Introducing the Tools:#
Prometheus:#
An open-source monitoring system that acts like a central collector, scraping metrics from various sources like Proxmox VE at regular intervals and storing them in a time-series database.
Grafana:#
An open-source platform for visualizing data. It allows you to create interactive dashboards that display the metrics collected by Prometheus, making it easy to understand resource utilization, identify trends, and troubleshoot issues.
With a combination of this two tools in your Proxmox cluster you can have the following benefits:
- Enhanced Visibility: Gain real-time insights into your Proxmox VE performance, including CPU, memory, storage, and network usage.
- Proactive Problem Detection: Identify potential issues before they escalate, allowing you to take preventive action.
- Improved Resource Management: Optimize resource allocation for your virtual machines and containers based on actual usage data.
- Informed Decision Making: Gain data-driven insights to make informed choices about scaling your Proxmox VE infrastructure.
Setting Up Monitoring#
Prometheus#
Installation#
There are many options to install, I’ll use one of the official precompiled binaries provided on their dowloads page
So I’ll just download their tar file and extract the downloaded file with the following command.

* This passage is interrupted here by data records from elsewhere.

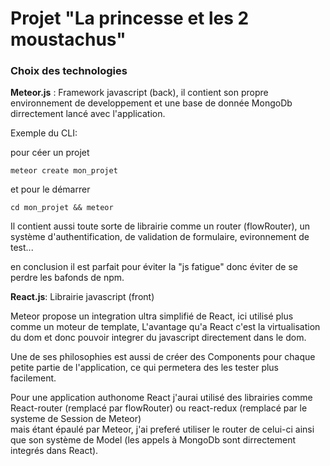 # Projet "La princesse et les 2 moustachus"

### Choix des technologies

**Meteor.js** : Framework javascript (back), il contient son propre environnement de developpement et une base de donnée MongoDb dirrectement lancé avec l'application.

Exemple du CLI: 

pour céer un projet 

`meteor create mon_projet`

et pour le démarrer 

`cd mon_projet && meteor`

Il contient aussi toute sorte de librairie comme un router (flowRouter), un système d'authentification, de validation de formulaire, evironnement de test...

en conclusion il est parfait pour éviter la "js fatigue" donc éviter de se perdre les bafonds de npm.

**React.js**: Librairie javascript (front)

Meteor propose un integration ultra simplifié de React, ici utilisé plus comme un moteur de template,
L'avantage qu'a React c'est la virtualisation du dom et donc pouvoir integrer du javascript directement dans le dom.

Une de ses philosophies est aussi de créer des Components pour chaque petite partie de l'application, ce qui permetera des les tester plus facilement.

Pour une application authonome React j'aurai utilisé des librairies comme React-router (remplacé par flowRouter) ou react-redux (remplacé par le systeme de Session de Meteor)  
mais étant épaulé par Meteor, j'ai preferé utiliser le router de celui-ci ainsi que son système de Model (les appels à MongoDb sont dirrectement integrés dans React).


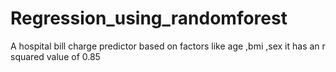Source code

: # Regression_using_randomforest
A hospital bill charge predictor based on factors like age ,bmi ,sex
it has an r squared value of 0.85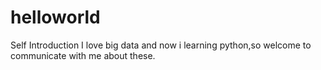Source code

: # helloworld

Self Introduction
I love big data and now i learning python,so welcome to communicate with me about these.
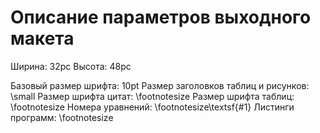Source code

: Описание параметров выходного макета
====================================

Ширина: 32pc
Высота: 48pc

Базовый размер шрифта: 10pt
Размер заголовков таблиц и рисунков: \small
Размер шрифта цитат: \footnotesize
Размер шрифта таблиц: \footnotesize
Номера уравнений: \footnotesize\textsf{#1}
Листинги программ: \footnotesize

tar xfvz prometheus.tar.gz -C prometheus
First, add a new user specific for Prometheus usage
sudo useradd --no-create-home --shell /bin/false prometheus
Create the required directories for Prometheus and change the ownership for them
sudo mkdir /etc/prometheus
sudo mkdir /var/lib/prometheus
sudo chown prometheus:prometheus /etc/prometheus
sudo chown prometheus:prometheus /var/lib/prometheus
Begin by copying the essential Prometheus tools (prometheus and promtool) to their designated locations:
cp prometheus/prometheus /usr/local/bin/
cp prometheus/promtool /usr/local/bin/
Ensure the Prometheus user owns these binaries for proper execution:
chown prometheus:prometheus /usr/local/bin/prometheus
chown prometheus:prometheus /usr/local/bin/promtool
Configuration#
Use a text editor, (in the case of AlmaLinux, vi
comes preinstalled) to create
the Prometheus configuration file:
vi /etc/prometheus/prometheus.yml
Add configuration: Paste the following configuration details into the file:
global:
scrape_interval: 10s
scrape_configs:
- job_name: "prometheus"
scrape_interval: 5s
static_configs:
- targets: ["localhost:9090"]
- This configuration defines the scraping interval (how often Prometheus collects data) and sets up a job to scrape metrics from the Prometheus server itself (localhost:9090).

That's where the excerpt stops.